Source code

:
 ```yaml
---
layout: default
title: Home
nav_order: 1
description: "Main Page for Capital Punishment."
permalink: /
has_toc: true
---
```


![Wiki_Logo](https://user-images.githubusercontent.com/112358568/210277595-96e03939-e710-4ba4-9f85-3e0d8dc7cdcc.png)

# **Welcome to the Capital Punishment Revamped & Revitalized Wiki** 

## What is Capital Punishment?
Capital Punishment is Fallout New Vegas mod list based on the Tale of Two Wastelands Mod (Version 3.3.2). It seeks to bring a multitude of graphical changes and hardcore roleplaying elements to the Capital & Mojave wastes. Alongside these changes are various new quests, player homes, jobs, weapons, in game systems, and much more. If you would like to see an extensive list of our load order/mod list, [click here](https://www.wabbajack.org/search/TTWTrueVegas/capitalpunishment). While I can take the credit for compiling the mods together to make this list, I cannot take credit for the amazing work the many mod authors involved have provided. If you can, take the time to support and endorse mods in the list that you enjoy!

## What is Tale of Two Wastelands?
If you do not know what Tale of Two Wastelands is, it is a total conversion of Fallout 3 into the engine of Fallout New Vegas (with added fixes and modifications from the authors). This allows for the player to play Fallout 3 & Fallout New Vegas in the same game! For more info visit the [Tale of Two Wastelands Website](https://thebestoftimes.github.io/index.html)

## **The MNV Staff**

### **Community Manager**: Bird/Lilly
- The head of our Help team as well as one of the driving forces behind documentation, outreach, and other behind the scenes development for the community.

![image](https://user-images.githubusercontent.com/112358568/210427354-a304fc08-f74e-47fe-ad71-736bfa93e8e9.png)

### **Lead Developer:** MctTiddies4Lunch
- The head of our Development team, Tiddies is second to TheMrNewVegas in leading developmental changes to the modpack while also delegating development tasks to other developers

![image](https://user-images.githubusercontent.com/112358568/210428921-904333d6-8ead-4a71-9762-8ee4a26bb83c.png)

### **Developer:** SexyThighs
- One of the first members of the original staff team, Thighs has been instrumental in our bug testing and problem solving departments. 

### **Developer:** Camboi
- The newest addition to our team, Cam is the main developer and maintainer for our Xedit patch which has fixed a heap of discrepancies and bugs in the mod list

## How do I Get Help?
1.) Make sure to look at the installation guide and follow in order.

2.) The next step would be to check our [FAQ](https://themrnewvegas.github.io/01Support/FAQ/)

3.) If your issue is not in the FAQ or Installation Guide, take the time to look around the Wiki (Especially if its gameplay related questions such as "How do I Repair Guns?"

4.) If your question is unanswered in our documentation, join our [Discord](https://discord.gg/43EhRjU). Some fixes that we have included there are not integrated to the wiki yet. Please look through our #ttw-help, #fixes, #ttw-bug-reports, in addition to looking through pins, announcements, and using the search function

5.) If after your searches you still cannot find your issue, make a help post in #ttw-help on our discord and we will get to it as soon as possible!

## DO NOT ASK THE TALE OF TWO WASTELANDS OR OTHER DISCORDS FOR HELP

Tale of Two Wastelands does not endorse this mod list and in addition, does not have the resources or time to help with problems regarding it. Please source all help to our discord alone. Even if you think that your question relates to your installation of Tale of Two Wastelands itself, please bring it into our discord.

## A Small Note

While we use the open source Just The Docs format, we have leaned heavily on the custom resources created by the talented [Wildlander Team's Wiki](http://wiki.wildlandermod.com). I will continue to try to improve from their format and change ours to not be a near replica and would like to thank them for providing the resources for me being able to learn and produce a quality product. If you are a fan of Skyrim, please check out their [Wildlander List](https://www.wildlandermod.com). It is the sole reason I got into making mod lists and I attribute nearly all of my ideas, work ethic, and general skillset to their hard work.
--------------------------------------------------
Exercise requirements -
Copy out the records in full, matching every line character for character.

Answer to this task -
Source code

:
 ```yaml
---
layout: default
title: Home
nav_order: 1
description: "Main Page for Capital Punishment."
permalink: /
has_toc: true
---
```


![Wiki_Logo](https://user-images.githubusercontent.com/112358568/210277595-96e03939-e710-4ba4-9f85-3e0d8dc7cdcc.png)

# **Welcome to the Capital Punishment Revamped & Revitalized Wiki** 

## What is Capital Punishment?
Capital Punishment is Fallout New Vegas mod list based on the Tale of Two Wastelands Mod (Version 3.3.2). It seeks to bring a multitude of graphical changes and hardcore roleplaying elements to the Capital & Mojave wastes. Alongside these changes are various new quests, player homes, jobs, weapons, in game systems, and much more. If you would like to see an extensive list of our load order/mod list, [click here](https://www.wabbajack.org/search/TTWTrueVegas/capitalpunishment). While I can take the credit for compiling the mods together to make this list, I cannot take credit for the amazing work the many mod authors involved have provided. If you can, take the time to support and endorse mods in the list that you enjoy!

## What is Tale of Two Wastelands?
If you do not know what Tale of Two Wastelands is, it is a total conversion of Fallout 3 into the engine of Fallout New Vegas (with added fixes and modifications from the authors). This allows for the player to play Fallout 3 & Fallout New Vegas in the same game! For more info visit the [Tale of Two Wastelands Website](https://thebestoftimes.github.io/index.html)

## **The MNV Staff**

### **Community Manager**: Bird/Lilly
- The head of our Help team as well as one of the driving forces behind documentation, outreach, and other behind the scenes development for the community.

![image](https://user-images.githubusercontent.com/112358568/210427354-a304fc08-f74e-47fe-ad71-736bfa93e8e9.png)

### **Lead Developer:** MctTiddies4Lunch
- The head of our Development team, Tiddies is second to TheMrNewVegas in leading developmental changes to the modpack while also delegating development tasks to other developers

![image](https://user-images.githubusercontent.com/112358568/210428921-904333d6-8ead-4a71-9762-8ee4a26bb83c.png)

### **Developer:** SexyThighs
- One of the first members of the original staff team, Thighs has been instrumental in our bug testing and problem solving departments. 

### **Developer:** Camboi
- The newest addition to our team, Cam is the main developer and maintainer for our Xedit patch which has fixed a heap of discrepancies and bugs in the mod list

## How do I Get Help?
1.) Make sure to look at the installation guide and follow in order.

2.) The next step would be to check our [FAQ](https://themrnewvegas.github.io/01Support/FAQ/)

3.) If your issue is not in the FAQ or Installation Guide, take the time to look around the Wiki (Especially if its gameplay related questions such as "How do I Repair Guns?"

4.) If your question is unanswered in our documentation, join our [Discord](https://discord.gg/43EhRjU). Some fixes that we have included there are not integrated to the wiki yet. Please look through our #ttw-help, #fixes, #ttw-bug-reports, in addition to looking through pins, announcements, and using the search function

5.) If after your searches you still cannot find your issue, make a help post in #ttw-help on our discord and we will get to it as soon as possible!

## DO NOT ASK THE TALE OF TWO WASTELANDS OR OTHER DISCORDS FOR HELP

Tale of Two Wastelands does not endorse this mod list and in addition, does not have the resources or time to help with problems regarding it. Please source all help to our discord alone. Even if you think that your question relates to your installation of Tale of Two Wastelands itself, please bring it into our discord.

## A Small Note

While we use the open source Just The Docs format, we have leaned heavily on the custom resources created by the talented [Wildlander Team's Wiki](http://wiki.wildlandermod.com). I will continue to try to improve from their format and change ours to not be a near replica and would like to thank them for providing the resources for me being able to learn and produce a quality product. If you are a fan of Skyrim, please check out their [Wildlander List](https://www.wildlandermod.com). It is the sole reason I got into making mod lists and I attribute nearly all of my ideas, work ethic, and general skillset to their hard work.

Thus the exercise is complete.